En el caso de un proyecto de servicio esta fuerza de escala no es tan bestia y hay más heterogeneidad. Te puedes especializar mejor en nichos pequeños. No obstante, es una razón de fracaso muy importante. En muchas ocasiones no es el fundamento de tu servicio, sino cosas como la entregabilidad y la fricción y usabilidad del servicio; temas «secundarios» que hacen que el cliente se decante por tu competencia.
#4 Estrategia de precio y costes
La estrategia de precios es uno de los aspectos más difíciles, pero también de los más importantes. Comprometen el posicionamiento, los márgenes, la filosofía etc. ¿Dónde ponemos el precio?, ¿es demasiado alto?, ¿estoy haciendo el canelo?, ¿qué margen podemos obtener?, ¿cuál es nuestro valor?, ¿nuestro posicionamiento?
En las soluciones de servicio es más sencillo, pero las de producto es muy complicado. Por ejemplo, en los productos digitales, casi todo el coste es fijo y los resultados no son inmediatos? en función de qué parámetro pongo el precio (consumo, licencia, etc)? ¿cómo calculo el margen?, ¿cómo recupero la inversión en capital humano y financiero de los próximos 3 años?
Necesitas una mezcla de arte y ciencia. Experiencia y disciplina.
Y esa experiencia, en una empresa de entre medio millón y cinco o seis millones de euros de facturación, no suele estar dentro. No hay nadie que se siente a calcular qué margen real te deja cada línea de negocio o si tu pricing tiene sentido a 3 años vista. Un director financiero externo cubre ese hueco sin que tengas que meter a alguien en plantilla.
#5 Producto o servicio pobre
El servicio o producto no responde a lo que e el cliente demanda y exige. Muchas veces se da por culpa de no escuchar a tu cliente; esto ocurre cuando dejas de evolucionar. Cosas que antes te valían o eran muy valoradas ahora ya no lo están porque el nivel de la competencia y el mercado han subido tanto que tienes que mejorar lo que ofreces.
En el mundo de los servicios también sucede, tu competencia y tu cliente te exigen mucho más, necesitas dárselo, lo que te piden y cómo te lo piden.
#6 Falta de un modelo de negocio claro
El modelo de negocio te dice cómo vas a ganar dinero y cómo vas a crecer. Esto significa que, o bien el proyecto no tiene una forma bien definida de ganar dinero con su producto o servicio, o bien no tiene una forma escalable o sostenible de hacer crecer su negocio.
En un negocio orgánico lo habitual es lo segundo, porque lo primero ya lo hacen bien. Las startups suele caer en lo primero porque no llegan a lo segundo.
Tenemos que entender cómo vamos a crear, ofrecer y captar valor para los clientes y el resto de partes interesadas (trabajadores y otros partners). Para ello es muy útil el business model canvas, que sintetiza los aspectos clave (mercado objetivo, propuesta de valor única, flujos de ingresos, estructura de costes, recursos clave, actividades clave, asociaciones clave y relación con los clientes). Y lo más importante, testear nuestras ideas e hipótesis con lo que nos ocurre en realidad con el mercado y nuestros clientes.

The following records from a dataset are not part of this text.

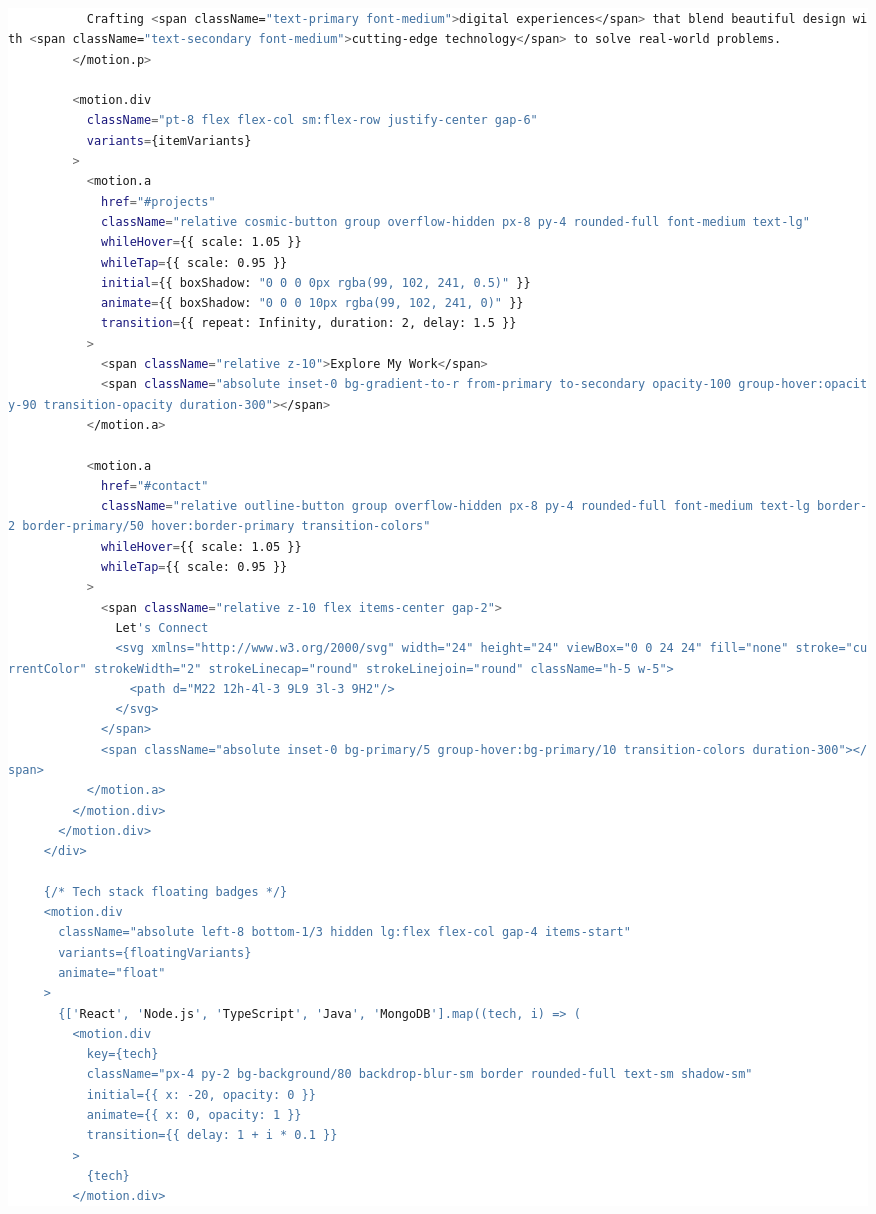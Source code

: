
  ```bash
            Crafting <span className="text-primary font-medium">digital experiences</span> that blend beautiful design with <span className="text-secondary font-medium">cutting-edge technology</span> to solve real-world problems.
          </motion.p>

          <motion.div 
            className="pt-8 flex flex-col sm:flex-row justify-center gap-6"
            variants={itemVariants}
          >
            <motion.a 
              href="#projects" 
              className="relative cosmic-button group overflow-hidden px-8 py-4 rounded-full font-medium text-lg"
              whileHover={{ scale: 1.05 }}
              whileTap={{ scale: 0.95 }}
              initial={{ boxShadow: "0 0 0 0px rgba(99, 102, 241, 0.5)" }}
              animate={{ boxShadow: "0 0 0 10px rgba(99, 102, 241, 0)" }}
              transition={{ repeat: Infinity, duration: 2, delay: 1.5 }}
            >
              <span className="relative z-10">Explore My Work</span>
              <span className="absolute inset-0 bg-gradient-to-r from-primary to-secondary opacity-100 group-hover:opacity-90 transition-opacity duration-300"></span>
            </motion.a>
            
            <motion.a 
              href="#contact" 
              className="relative outline-button group overflow-hidden px-8 py-4 rounded-full font-medium text-lg border-2 border-primary/50 hover:border-primary transition-colors"
              whileHover={{ scale: 1.05 }}
              whileTap={{ scale: 0.95 }}
            >
              <span className="relative z-10 flex items-center gap-2">
                Let's Connect 
                <svg xmlns="http://www.w3.org/2000/svg" width="24" height="24" viewBox="0 0 24 24" fill="none" stroke="currentColor" strokeWidth="2" strokeLinecap="round" strokeLinejoin="round" className="h-5 w-5">
                  <path d="M22 12h-4l-3 9L9 3l-3 9H2"/>
                </svg>
              </span>
              <span className="absolute inset-0 bg-primary/5 group-hover:bg-primary/10 transition-colors duration-300"></span>
            </motion.a>
          </motion.div>
        </motion.div>
      </div>

      {/* Tech stack floating badges */}
      <motion.div 
        className="absolute left-8 bottom-1/3 hidden lg:flex flex-col gap-4 items-start"
        variants={floatingVariants}
        animate="float"
      >
        {['React', 'Node.js', 'TypeScript', 'Java', 'MongoDB'].map((tech, i) => (
          <motion.div 
            key={tech}
            className="px-4 py-2 bg-background/80 backdrop-blur-sm border rounded-full text-sm shadow-sm"
            initial={{ x: -20, opacity: 0 }}
            animate={{ x: 0, opacity: 1 }}
            transition={{ delay: 1 + i * 0.1 }}
          >
            {tech}
          </motion.div>
 ```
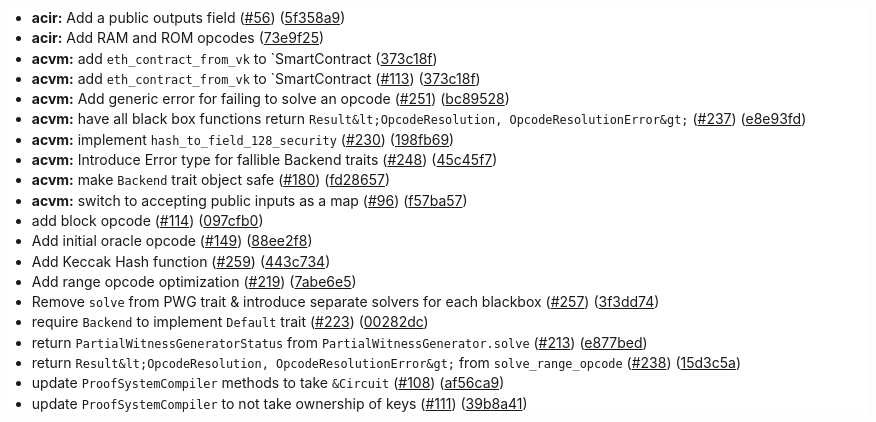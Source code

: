 * **acir:** Add a public outputs field ([#56](https://github.com/TomAFrench/acvm/issues/56)) ([5f358a9](https://github.com/TomAFrench/acvm/commit/5f358a97aaa81d87956e182cd8a6d60de75f9752))
* **acir:** Add RAM and ROM opcodes ([73e9f25](https://github.com/TomAFrench/acvm/commit/73e9f25dd87b2ca91245e93d2445eadc0f522fac))
* **acvm:** add `eth_contract_from_vk` to `SmartContract ([373c18f](https://github.com/TomAFrench/acvm/commit/373c18fc05edf673cfec9e8bbb78bd7d7514999e))
* **acvm:** add `eth_contract_from_vk` to `SmartContract ([#113](https://github.com/TomAFrench/acvm/issues/113)) ([373c18f](https://github.com/TomAFrench/acvm/commit/373c18fc05edf673cfec9e8bbb78bd7d7514999e))
* **acvm:** Add generic error for failing to solve an opcode ([#251](https://github.com/TomAFrench/acvm/issues/251)) ([bc89528](https://github.com/TomAFrench/acvm/commit/bc8952820de610e585d505decfac6e590bbb1a35))
* **acvm:** have all black box functions return `Result&lt;OpcodeResolution, OpcodeResolutionError&gt;` ([#237](https://github.com/TomAFrench/acvm/issues/237)) ([e8e93fd](https://github.com/TomAFrench/acvm/commit/e8e93fda0db18f0d266dd1aacbb53ec787992dc9))
* **acvm:** implement `hash_to_field_128_security` ([#230](https://github.com/TomAFrench/acvm/issues/230)) ([198fb69](https://github.com/TomAFrench/acvm/commit/198fb69e90a5ed3c0a8716d888b4dc6c2f9b18aa))
* **acvm:** Introduce Error type for fallible Backend traits ([#248](https://github.com/TomAFrench/acvm/issues/248)) ([45c45f7](https://github.com/TomAFrench/acvm/commit/45c45f7cdb79c3ccb0373ca0e698b282d4dabc39))
* **acvm:** make `Backend` trait object safe ([#180](https://github.com/TomAFrench/acvm/issues/180)) ([fd28657](https://github.com/TomAFrench/acvm/commit/fd28657426260ce3c53517b75a27eb5c4a74e234))
* **acvm:** switch to accepting public inputs as a map ([#96](https://github.com/TomAFrench/acvm/issues/96)) ([f57ba57](https://github.com/TomAFrench/acvm/commit/f57ba57c2bb2597edf2b02fb1321c69cf11993ee))
* add block opcode ([#114](https://github.com/TomAFrench/acvm/issues/114)) ([097cfb0](https://github.com/TomAFrench/acvm/commit/097cfb069291705ddb4bf1fca77ddcef21dbbd08))
* Add initial oracle opcode ([#149](https://github.com/TomAFrench/acvm/issues/149)) ([88ee2f8](https://github.com/TomAFrench/acvm/commit/88ee2f89f37abf5dd1d9f91b4d2eed44dc651348))
* Add Keccak Hash function ([#259](https://github.com/TomAFrench/acvm/issues/259)) ([443c734](https://github.com/TomAFrench/acvm/commit/443c73482eeef6cc42a1a254bf0d7706698ee353))
* Add range opcode optimization ([#219](https://github.com/TomAFrench/acvm/issues/219)) ([7abe6e5](https://github.com/TomAFrench/acvm/commit/7abe6e5f6d6fea379c3748a910afd00db066eb45))
* Remove `solve` from PWG trait & introduce separate solvers for each blackbox ([#257](https://github.com/TomAFrench/acvm/issues/257)) ([3f3dd74](https://github.com/TomAFrench/acvm/commit/3f3dd7460b27ab06b55dfc3fe5dd733f08e30a9f))
* require `Backend` to implement `Default` trait ([#223](https://github.com/TomAFrench/acvm/issues/223)) ([00282dc](https://github.com/TomAFrench/acvm/commit/00282dc5e2b03947bf709a088d829f3e0ba80eed))
* return `PartialWitnessGeneratorStatus` from `PartialWitnessGenerator.solve` ([#213](https://github.com/TomAFrench/acvm/issues/213)) ([e877bed](https://github.com/TomAFrench/acvm/commit/e877bed2cca76bd486e9bed66b4230e65a01f0a2))
* return `Result&lt;OpcodeResolution, OpcodeResolutionError&gt;` from `solve_range_opcode` ([#238](https://github.com/TomAFrench/acvm/issues/238)) ([15d3c5a](https://github.com/TomAFrench/acvm/commit/15d3c5a9be2dd92f266fcb7e672da17cada9fec5))
* update `ProofSystemCompiler` methods to take `&Circuit` ([#108](https://github.com/TomAFrench/acvm/issues/108)) ([af56ca9](https://github.com/TomAFrench/acvm/commit/af56ca9da06068c650c66e76bfd09e65eb0ec213))
* update `ProofSystemCompiler` to not take ownership of keys ([#111](https://github.com/TomAFrench/acvm/issues/111)) ([39b8a41](https://github.com/TomAFrench/acvm/commit/39b8a41293e567971f700f61103852cb987a8d16))
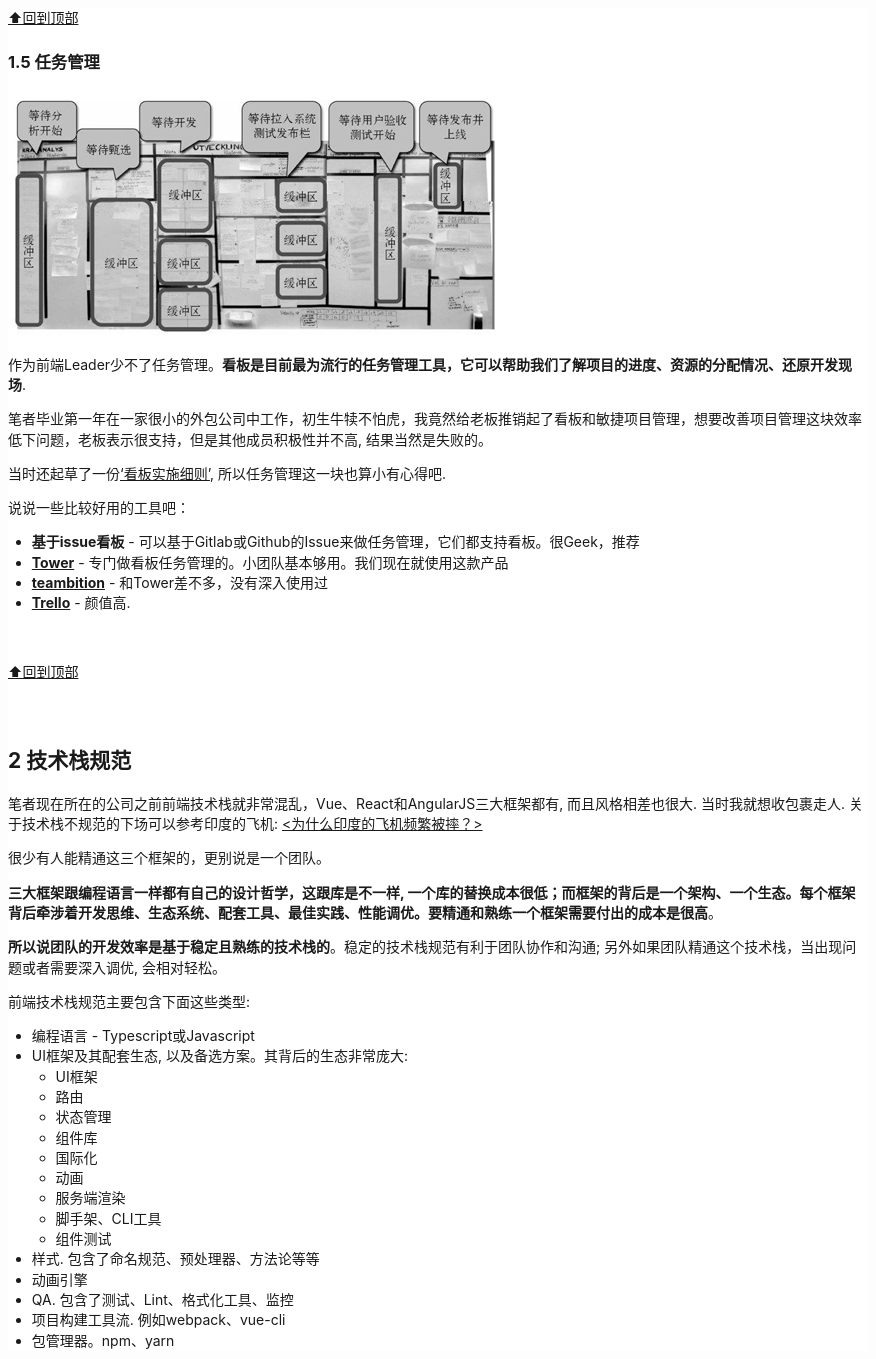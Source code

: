 [⬆️回到顶部](#)

### 1.5 任务管理

![](/images/frontend-standard/kanban.png)

作为前端Leader少不了任务管理。**看板是目前最为流行的任务管理工具，它可以帮助我们了解项目的进度、资源的分配情况、还原开发现场**.

笔者毕业第一年在一家很小的外包公司中工作，初生牛犊不怕虎，我竟然给老板推销起了看板和敏捷项目管理，想要改善项目管理这块效率低下问题，老板表示很支持，但是其他成员积极性并不高, 结果当然是失败的。

当时还起草了一份[‘看板实施细则’](https://github.com/ivan-94/kanban_enforcement/blob/master/README.md#%E4%BB%80%E4%B9%88%E6%98%AF%E7%9C%8B%E6%9D%BF), 所以任务管理这一块也算小有心得吧.

说说一些比较好用的工具吧：

- **基于issue看板** - 可以基于Gitlab或Github的Issue来做任务管理，它们都支持看板。很Geek，推荐
- [**Tower**](https://tower.im/) - 专门做看板任务管理的。小团队基本够用。我们现在就使用这款产品
- [**teambition**](https://www.teambition.com/) - 和Tower差不多，没有深入使用过
- [**Trello**](https://trello.com/) - 颜值高.

<br>

[⬆️回到顶部](#)

<br>

## 2 技术栈规范

笔者现在所在的公司之前前端技术栈就非常混乱，Vue、React和AngularJS三大框架都有, 而且风格相差也很大. 当时我就想收包裹走人. 关于技术栈不规范的下场可以参考印度的飞机: [<为什么印度的飞机频繁被摔？>](https://www.zhihu.com/question/26042167/answer/690035402)

很少有人能精通这三个框架的，更别说是一个团队。

**三大框架跟编程语言一样都有自己的设计哲学，这跟库是不一样, 一个库的替换成本很低；而框架的背后是一个架构、一个生态。每个框架背后牵涉着开发思维、生态系统、配套工具、最佳实践、性能调优。要精通和熟练一个框架需要付出的成本是很高**。

**所以说团队的开发效率是基于稳定且熟练的技术栈的**。稳定的技术栈规范有利于团队协作和沟通; 另外如果团队精通这个技术栈，当出现问题或者需要深入调优, 会相对轻松。

前端技术栈规范主要包含下面这些类型:

- 编程语言 - Typescript或Javascript
- UI框架及其配套生态, 以及备选方案。其背后的生态非常庞大:
  - UI框架
  - 路由
  - 状态管理
  - 组件库
  - 国际化
  - 动画
  - 服务端渲染
  - 脚手架、CLI工具
  - 组件测试
- 样式. 包含了命名规范、预处理器、方法论等等
- 动画引擎
- QA. 包含了测试、Lint、格式化工具、监控
- 项目构建工具流. 例如webpack、vue-cli
- 包管理器。npm、yarn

Muchas de nuestras ideas, que tienen sentido para nosotros, no funcionan en absoluto y a posteriori entendemos por qué. En este caso hay que cambiar la idea o “pivotarla” y aquí hay que ser relativamente rápido para no morir enterrados por una mala idea.
Todo esto lleva a veces a la pérdida de foco, que es en si otras de las causas que se apuntan como motivo de fracaso de un negocio.